▸ **TASK DESCRIPTION**:
The exercise asks you to copy every line below in which "Internal" appears.

▸ **DATA**:

----------------------------------------

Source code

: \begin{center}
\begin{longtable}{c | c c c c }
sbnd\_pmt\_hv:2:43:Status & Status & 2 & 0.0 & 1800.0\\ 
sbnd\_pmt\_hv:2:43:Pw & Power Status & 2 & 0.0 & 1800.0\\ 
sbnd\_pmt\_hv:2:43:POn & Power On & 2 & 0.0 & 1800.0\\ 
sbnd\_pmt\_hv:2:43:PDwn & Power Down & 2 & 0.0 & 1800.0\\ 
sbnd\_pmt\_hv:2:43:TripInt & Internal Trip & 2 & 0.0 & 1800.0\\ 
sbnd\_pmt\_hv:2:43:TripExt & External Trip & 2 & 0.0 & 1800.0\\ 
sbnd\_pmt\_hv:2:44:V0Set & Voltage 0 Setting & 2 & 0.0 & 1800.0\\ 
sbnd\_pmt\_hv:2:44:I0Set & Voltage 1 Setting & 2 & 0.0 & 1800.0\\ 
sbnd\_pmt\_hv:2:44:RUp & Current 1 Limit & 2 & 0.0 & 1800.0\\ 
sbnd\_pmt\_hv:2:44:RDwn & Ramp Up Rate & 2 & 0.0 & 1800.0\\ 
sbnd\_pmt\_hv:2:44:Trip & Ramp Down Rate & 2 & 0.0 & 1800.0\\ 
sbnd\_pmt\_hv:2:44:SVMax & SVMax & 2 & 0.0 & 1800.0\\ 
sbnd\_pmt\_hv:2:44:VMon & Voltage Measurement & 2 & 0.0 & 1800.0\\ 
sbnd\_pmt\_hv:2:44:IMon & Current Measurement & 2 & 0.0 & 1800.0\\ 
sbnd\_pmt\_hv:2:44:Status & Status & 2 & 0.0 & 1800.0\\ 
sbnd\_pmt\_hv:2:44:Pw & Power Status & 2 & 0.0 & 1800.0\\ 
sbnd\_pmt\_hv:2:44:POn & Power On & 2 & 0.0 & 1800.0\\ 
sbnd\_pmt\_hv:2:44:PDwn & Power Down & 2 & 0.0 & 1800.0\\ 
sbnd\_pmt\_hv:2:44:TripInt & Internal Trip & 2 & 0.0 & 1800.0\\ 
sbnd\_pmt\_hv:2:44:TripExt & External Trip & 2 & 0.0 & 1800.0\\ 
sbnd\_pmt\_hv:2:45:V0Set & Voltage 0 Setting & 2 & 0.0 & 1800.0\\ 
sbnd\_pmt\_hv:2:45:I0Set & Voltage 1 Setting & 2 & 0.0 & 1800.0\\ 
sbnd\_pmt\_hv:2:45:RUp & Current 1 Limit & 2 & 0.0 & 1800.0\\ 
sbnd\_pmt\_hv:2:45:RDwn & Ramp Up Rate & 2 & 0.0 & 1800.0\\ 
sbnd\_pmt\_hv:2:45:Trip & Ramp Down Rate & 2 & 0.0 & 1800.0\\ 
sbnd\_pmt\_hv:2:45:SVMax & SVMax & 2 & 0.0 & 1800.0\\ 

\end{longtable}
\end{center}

----------------------------------------

▸ **ANSWER FOR THE TASK**:
sbnd\_pmt\_hv:2:43:TripInt & Internal Trip & 2 & 0.0 & 1800.0\\ 
sbnd\_pmt\_hv:2:44:TripInt & Internal Trip & 2 & 0.0 & 1800.0\\ 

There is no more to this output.